══ Entries supplied
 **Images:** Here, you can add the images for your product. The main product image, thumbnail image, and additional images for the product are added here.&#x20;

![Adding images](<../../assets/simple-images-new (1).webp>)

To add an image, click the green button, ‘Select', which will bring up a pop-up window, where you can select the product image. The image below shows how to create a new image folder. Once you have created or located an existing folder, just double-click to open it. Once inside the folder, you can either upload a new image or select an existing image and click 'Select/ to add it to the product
════
══ Entries supplied
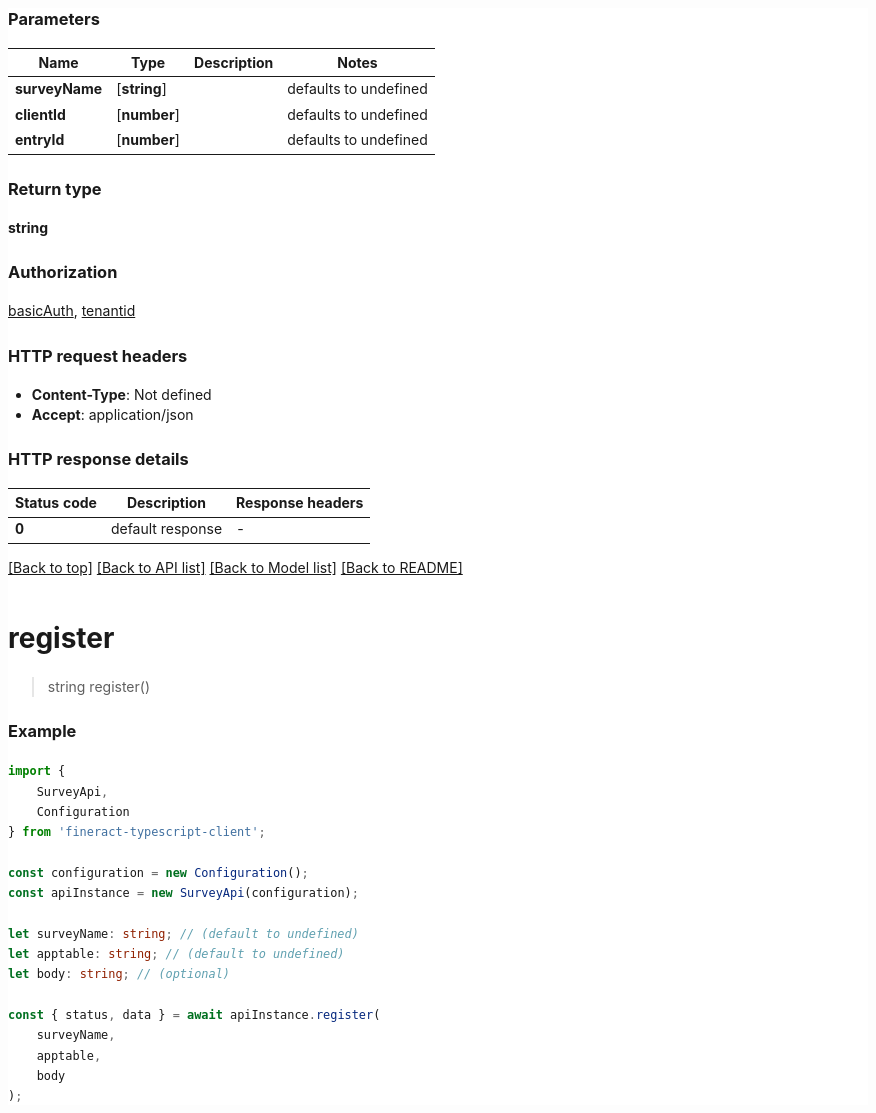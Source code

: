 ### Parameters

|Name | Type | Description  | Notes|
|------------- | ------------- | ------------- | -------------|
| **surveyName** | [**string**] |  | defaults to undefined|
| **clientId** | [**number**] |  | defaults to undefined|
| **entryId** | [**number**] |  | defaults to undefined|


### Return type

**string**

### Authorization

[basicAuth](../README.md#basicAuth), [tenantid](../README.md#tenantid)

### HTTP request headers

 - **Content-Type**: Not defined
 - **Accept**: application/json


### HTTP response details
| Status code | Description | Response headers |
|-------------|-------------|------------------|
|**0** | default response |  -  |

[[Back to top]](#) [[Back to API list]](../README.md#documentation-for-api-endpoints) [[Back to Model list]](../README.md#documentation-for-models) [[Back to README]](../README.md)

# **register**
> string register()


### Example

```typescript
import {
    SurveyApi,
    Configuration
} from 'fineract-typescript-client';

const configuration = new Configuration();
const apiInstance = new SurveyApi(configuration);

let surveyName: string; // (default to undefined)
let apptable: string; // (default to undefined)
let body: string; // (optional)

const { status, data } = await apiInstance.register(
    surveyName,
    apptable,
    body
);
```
════
◆ **Instructions to follow**
Going through the data above, return each line with the word "images".

◆ **Result**
 **Images:** Here, you can add the images for your product. The main product image, thumbnail image, and additional images for the product are added here.&#x20;
![Adding images](<../../assets/simple-images-new (1).webp>)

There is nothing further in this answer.